Nor would war itself, with its millions of dead, dying, and injured, not to mention the destruction of cities or nations, guarantee the end of war: “War itself, it is hoped, will end war; the expense, the horror, the butchery, the disturbance of tranquil life, the whole confused sanguinary madness of the thing has reached or will reach such colossal proportions that the human race will fling the monstrosity behind it in weariness and disgust.”
Not so: “But weariness and disgust, horror and pity, even the opening of the eyes to reason by the practical fact of the waste of human life and energy and the harm and extravagance are not permanent factors; they last only while the lesson is fresh. Afterwards, there is forgetfulness….”
Why is this the case? Aurobindo argues that “So long as war does not become psychologically impossible, it will remain or, if banished for a while, return.” War, though not a biological necessary, seems to be humanity’s psychological compulsion.
Even after the physical war, “fought in physical trenches, with shell and shot, with machine-gun and tank and aeroplane,” ends, another war, fought in “mental trenches and bombproof shelters, with reconnaissances and batteries and moving machines of thought and word, propaganda and parties and programmes” begins.
That is because, as Aurobindo puts it, “Men fight for their personal or communal or national interests or for ideas and principles of which they make watch- words and battle-cries.” Wars will persist, says Aurobindo, until they become “psychologically impossible.” In other words, wars begin in the minds of men and women. It is there that we must find their root causes as well as the ways to end them.
Not a localised affair
In the present war in Ukraine, what we must remember that war is not a localised affair, even if seemly so. War in one place affects all of humanity. Because humanity is one, war wounds the collective psyche of the human race and ruptures planetary consciousness itself. Any act of violence against any individual is also an act of violence against humanity itself.
From such a point of view, whatever our personal views and predilections — and we must be true to them — it is very important not jump into the fray and immediately take sides in any conflict situation. That will only polarise us farther, fracturing any possibility of collective will and energy to resolve the conflict. In any war, regardless of how we are affected by it, the only right side is the side of peace.
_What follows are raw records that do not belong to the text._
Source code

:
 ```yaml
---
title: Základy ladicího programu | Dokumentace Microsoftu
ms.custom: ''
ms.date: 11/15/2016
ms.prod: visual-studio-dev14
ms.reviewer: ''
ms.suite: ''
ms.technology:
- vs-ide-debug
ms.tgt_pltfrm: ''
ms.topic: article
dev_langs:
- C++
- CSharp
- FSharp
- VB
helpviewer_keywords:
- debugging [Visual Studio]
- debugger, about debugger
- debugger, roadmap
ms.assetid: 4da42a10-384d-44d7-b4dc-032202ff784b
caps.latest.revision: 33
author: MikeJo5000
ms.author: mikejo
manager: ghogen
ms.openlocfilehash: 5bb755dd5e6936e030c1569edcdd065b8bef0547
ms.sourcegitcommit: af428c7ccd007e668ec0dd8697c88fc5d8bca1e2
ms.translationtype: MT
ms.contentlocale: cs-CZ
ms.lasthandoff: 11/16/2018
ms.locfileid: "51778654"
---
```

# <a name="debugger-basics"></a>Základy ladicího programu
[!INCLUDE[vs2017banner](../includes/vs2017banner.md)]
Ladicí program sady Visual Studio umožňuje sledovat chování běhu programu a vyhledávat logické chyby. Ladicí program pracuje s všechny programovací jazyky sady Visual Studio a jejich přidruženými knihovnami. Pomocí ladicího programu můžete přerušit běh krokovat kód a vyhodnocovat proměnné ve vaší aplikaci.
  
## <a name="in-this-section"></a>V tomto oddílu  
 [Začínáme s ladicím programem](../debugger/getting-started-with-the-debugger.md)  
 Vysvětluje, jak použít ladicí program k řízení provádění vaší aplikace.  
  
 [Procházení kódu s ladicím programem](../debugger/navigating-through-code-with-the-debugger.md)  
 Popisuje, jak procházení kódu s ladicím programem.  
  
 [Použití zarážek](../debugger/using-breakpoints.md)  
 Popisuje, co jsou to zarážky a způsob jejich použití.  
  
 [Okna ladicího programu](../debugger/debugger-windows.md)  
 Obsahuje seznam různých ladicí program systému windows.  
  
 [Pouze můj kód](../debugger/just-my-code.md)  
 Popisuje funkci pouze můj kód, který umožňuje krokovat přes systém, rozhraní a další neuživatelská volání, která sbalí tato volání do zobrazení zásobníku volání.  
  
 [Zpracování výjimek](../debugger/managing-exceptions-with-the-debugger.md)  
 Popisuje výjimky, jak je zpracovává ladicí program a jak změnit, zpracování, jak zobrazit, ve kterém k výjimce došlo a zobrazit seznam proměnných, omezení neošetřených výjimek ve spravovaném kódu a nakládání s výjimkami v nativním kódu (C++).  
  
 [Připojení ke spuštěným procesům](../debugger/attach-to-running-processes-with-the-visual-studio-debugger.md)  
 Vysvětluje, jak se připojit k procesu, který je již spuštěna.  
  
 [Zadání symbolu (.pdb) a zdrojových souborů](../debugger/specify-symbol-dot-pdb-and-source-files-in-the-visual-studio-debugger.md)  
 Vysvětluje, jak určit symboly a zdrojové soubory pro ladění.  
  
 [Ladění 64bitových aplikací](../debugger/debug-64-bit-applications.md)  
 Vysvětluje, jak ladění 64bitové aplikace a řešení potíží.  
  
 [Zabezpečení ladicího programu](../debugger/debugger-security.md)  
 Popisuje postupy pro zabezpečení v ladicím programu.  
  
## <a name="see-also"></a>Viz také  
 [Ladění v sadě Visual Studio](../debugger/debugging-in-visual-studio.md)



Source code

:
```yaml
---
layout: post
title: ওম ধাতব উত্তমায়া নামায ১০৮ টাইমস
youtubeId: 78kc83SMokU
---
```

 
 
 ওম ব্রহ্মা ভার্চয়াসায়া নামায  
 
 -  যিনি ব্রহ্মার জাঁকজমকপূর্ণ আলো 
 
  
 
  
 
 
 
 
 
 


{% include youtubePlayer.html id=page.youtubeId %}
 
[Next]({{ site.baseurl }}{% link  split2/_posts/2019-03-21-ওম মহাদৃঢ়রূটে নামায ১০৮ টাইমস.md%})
If we must take sides, let us be on the side of peace. Whatever supports peace and the cessation of hostilities and causalities will, in the long run, be good for humanity. Of course, by peace, we do not mean the peace of the grave or the peace bought with the blood of innocents, or a peace based on injustice, untruth, or the trampling of the weak by the strong. That is no lasting peace at all but only the prelude to another cycle of violence and blood letting.
As Aurobindo reminds us, “the law of life cannot be self-immolation; self- sacrifice can only be a step in self-fulfillment. Nor can life be in its nature a one-sided self-giving; all giving must contain in itself some measure of receiving to have any fruitful value or significance.”
Cultures of peace need long term reciprocity, commitment, and investment. Wars, on the other hand, seem to promise quick results. But, in any conflict situation, we must collectively see — and articulate — the alternatives clearly.
As a species, what is it that we will choose? A brighter and more prosperous future for all or endless conflict, endless violence, endless suffering, even the end of life as we live and love it and of all planetary existence itself?
Once our choices are made and clearly articulated, they will work themselves out in a myriad ways. But wherever we are, we will be identified as peace warriors, part of the solution, not perpetuators of the problem.